### GOAL OF THE EXERCISE:
Filter this listing down to the lines that contain the word "suffices", and copy them.

---+---

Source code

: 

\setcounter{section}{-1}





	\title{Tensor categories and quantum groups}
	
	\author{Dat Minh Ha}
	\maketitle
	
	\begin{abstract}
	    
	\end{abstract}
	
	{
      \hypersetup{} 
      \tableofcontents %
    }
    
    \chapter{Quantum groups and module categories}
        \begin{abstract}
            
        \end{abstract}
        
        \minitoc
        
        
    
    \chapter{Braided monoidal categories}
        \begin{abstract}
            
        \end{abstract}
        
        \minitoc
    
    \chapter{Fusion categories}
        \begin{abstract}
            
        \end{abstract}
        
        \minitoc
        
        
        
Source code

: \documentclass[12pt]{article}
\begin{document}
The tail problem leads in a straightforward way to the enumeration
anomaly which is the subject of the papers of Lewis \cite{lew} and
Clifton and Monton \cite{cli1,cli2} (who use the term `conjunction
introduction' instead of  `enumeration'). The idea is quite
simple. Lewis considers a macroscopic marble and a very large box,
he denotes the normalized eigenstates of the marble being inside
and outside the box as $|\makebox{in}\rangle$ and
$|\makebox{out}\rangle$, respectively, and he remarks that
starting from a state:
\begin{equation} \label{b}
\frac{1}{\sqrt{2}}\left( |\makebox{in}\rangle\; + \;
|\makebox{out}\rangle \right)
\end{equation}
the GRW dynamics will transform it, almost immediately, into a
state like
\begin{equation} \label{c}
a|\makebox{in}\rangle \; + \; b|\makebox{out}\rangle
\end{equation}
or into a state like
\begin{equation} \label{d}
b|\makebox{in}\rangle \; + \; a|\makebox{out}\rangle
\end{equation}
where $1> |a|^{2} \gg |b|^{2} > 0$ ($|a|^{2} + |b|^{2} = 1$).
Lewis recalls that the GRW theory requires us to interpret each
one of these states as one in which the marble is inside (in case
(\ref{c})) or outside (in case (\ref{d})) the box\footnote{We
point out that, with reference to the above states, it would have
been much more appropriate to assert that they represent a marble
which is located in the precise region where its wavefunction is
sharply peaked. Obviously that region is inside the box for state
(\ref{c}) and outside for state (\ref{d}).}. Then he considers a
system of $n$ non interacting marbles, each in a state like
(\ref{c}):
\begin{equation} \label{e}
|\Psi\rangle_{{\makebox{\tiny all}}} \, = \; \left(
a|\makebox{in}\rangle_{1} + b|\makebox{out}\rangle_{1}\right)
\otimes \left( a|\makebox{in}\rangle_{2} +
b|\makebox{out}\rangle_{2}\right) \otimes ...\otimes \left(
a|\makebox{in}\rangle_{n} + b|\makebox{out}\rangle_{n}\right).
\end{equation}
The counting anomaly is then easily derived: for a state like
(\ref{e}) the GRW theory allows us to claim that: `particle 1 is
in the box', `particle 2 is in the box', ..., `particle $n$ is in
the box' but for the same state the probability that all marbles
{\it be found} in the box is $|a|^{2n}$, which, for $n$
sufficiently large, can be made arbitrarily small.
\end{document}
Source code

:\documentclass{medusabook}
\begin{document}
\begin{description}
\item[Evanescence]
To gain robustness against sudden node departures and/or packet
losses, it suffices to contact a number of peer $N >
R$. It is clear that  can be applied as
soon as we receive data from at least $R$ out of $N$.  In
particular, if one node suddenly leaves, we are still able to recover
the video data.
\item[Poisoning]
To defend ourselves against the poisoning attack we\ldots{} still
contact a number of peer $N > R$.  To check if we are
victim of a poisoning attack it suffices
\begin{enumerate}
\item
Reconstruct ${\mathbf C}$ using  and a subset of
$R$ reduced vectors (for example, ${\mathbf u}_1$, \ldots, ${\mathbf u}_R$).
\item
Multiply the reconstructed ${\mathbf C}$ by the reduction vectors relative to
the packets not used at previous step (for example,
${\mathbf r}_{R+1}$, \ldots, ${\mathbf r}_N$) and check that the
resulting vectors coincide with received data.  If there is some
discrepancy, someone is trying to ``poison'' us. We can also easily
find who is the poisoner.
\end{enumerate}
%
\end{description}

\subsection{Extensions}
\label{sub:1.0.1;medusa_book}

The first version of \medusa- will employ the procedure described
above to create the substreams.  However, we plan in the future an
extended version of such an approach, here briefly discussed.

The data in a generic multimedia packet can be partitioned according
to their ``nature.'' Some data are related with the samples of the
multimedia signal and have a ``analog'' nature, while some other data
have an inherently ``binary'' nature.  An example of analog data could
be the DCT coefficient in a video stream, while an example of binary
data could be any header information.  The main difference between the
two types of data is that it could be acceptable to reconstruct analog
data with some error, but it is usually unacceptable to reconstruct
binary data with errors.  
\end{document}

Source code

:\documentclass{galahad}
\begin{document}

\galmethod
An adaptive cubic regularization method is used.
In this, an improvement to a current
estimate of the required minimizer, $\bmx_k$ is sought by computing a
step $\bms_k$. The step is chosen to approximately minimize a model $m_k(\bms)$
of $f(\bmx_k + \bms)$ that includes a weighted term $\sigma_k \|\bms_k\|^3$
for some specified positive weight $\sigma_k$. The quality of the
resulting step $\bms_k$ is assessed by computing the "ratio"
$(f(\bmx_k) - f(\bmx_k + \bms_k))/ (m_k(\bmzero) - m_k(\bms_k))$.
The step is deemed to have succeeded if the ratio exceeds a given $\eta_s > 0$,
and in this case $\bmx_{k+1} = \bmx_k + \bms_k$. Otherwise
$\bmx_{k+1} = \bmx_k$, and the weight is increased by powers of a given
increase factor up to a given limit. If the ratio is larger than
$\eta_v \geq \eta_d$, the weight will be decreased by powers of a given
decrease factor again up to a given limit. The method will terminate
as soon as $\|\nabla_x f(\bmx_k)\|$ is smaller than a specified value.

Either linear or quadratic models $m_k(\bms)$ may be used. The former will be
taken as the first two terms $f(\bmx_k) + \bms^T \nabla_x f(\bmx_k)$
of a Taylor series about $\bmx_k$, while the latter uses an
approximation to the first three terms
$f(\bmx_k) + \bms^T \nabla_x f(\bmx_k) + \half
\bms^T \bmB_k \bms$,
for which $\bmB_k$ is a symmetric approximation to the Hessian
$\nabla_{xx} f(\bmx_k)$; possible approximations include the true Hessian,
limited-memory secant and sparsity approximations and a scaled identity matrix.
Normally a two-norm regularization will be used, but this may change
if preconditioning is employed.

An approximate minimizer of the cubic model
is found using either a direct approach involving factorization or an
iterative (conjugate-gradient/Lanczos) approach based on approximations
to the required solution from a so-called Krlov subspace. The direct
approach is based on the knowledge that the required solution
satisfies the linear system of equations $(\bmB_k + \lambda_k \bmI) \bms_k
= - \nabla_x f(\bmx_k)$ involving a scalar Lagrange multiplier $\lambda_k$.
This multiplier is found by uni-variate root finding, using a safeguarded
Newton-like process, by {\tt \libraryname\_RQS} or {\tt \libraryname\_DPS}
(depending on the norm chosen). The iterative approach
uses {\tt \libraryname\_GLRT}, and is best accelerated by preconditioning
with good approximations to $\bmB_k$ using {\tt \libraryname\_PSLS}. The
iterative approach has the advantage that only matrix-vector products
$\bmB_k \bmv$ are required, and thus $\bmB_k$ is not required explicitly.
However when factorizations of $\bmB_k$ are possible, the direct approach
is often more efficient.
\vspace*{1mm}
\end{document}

---+---

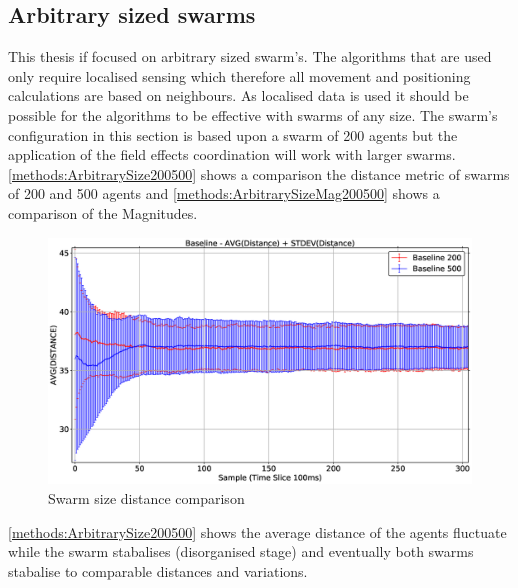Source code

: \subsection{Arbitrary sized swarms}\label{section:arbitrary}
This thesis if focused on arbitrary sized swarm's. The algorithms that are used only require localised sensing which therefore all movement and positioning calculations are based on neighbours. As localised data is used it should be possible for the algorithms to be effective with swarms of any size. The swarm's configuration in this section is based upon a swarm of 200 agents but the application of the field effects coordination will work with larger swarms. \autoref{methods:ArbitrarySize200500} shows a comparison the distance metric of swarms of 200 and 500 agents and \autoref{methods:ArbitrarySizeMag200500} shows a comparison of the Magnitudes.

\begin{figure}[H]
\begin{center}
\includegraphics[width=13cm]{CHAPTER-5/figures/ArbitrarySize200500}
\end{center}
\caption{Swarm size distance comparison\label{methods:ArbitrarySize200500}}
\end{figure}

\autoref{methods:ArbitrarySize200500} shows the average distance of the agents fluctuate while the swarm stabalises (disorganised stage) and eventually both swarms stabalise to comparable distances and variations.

---+---

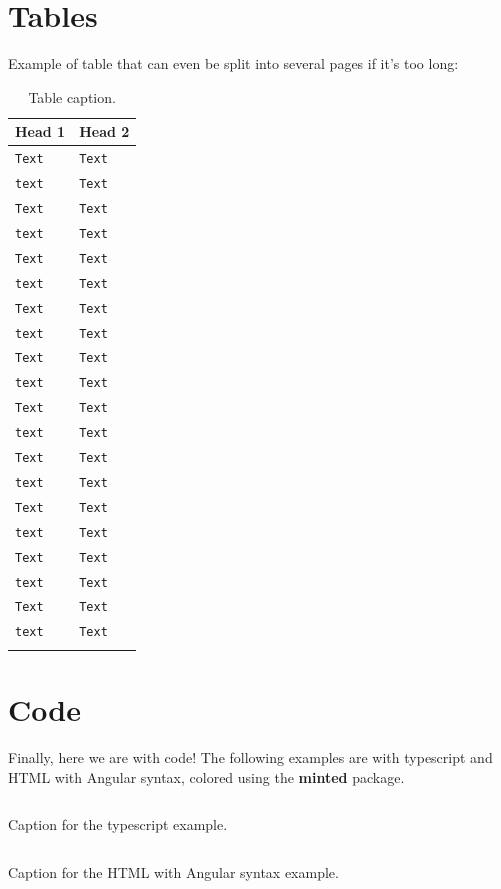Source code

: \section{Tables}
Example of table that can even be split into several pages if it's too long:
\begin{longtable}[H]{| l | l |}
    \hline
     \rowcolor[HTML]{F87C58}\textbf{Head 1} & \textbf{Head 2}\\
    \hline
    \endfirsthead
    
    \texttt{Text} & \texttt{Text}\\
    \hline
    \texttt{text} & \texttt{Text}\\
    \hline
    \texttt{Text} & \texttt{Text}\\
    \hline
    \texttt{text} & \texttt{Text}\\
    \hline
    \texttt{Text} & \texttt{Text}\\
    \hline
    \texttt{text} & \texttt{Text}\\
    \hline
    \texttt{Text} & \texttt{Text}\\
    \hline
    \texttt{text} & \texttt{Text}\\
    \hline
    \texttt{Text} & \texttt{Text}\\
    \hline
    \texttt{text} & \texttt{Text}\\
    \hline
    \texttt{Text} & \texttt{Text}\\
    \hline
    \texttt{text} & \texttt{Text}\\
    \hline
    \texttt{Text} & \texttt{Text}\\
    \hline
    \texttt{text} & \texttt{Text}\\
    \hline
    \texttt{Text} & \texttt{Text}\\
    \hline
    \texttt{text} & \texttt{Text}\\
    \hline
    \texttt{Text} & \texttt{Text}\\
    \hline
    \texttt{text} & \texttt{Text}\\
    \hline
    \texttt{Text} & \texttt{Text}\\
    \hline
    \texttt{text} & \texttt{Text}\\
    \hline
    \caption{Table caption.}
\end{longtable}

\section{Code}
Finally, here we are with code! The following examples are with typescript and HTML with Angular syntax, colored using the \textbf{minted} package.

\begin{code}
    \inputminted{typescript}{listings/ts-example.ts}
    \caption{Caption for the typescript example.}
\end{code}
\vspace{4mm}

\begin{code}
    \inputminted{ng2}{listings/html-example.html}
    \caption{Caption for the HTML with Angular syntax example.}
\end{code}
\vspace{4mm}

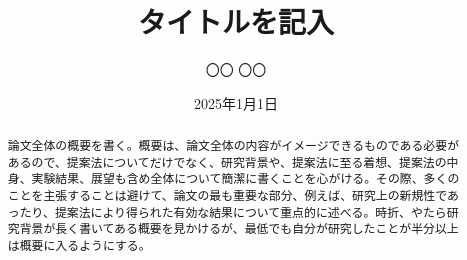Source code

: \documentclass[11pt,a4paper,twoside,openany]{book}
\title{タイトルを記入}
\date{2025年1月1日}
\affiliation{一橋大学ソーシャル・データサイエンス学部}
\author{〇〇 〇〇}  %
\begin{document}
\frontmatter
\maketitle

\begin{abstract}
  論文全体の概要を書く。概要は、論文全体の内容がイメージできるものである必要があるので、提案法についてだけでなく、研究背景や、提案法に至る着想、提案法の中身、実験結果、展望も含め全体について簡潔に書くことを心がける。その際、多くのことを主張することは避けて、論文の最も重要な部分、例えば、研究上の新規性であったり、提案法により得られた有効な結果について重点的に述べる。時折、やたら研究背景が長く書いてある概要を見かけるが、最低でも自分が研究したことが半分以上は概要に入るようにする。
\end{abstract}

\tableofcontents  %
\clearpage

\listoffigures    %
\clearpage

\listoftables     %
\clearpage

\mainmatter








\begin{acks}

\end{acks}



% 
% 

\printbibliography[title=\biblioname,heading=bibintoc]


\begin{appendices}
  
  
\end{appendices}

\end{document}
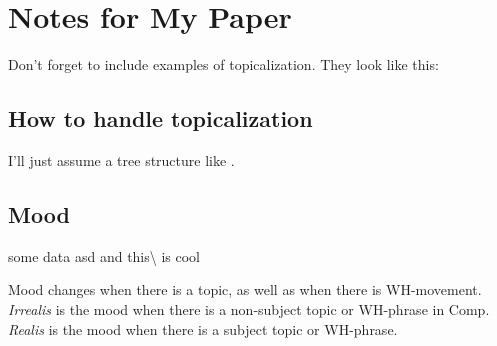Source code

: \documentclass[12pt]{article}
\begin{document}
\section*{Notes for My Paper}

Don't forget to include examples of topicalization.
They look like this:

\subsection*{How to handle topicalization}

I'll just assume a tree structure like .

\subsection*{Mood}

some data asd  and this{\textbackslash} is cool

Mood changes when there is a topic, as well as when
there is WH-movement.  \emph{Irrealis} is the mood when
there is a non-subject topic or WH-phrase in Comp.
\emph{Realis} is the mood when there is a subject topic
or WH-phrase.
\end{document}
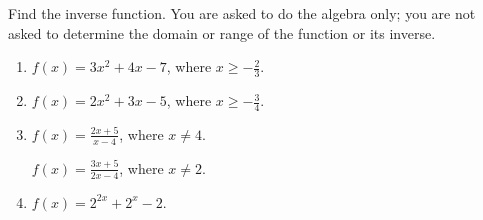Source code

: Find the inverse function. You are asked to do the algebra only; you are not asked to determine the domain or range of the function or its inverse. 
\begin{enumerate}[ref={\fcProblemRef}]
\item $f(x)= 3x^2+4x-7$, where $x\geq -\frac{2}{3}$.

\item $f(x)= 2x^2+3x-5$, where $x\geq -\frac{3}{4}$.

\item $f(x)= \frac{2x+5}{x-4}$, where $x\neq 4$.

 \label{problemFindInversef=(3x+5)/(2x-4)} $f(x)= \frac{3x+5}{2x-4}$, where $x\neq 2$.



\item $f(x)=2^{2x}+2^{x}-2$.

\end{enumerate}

---+---

### TASK ANSWER:
losses, it suffices to contact a number of peer $N >
victim of a poisoning attack it suffices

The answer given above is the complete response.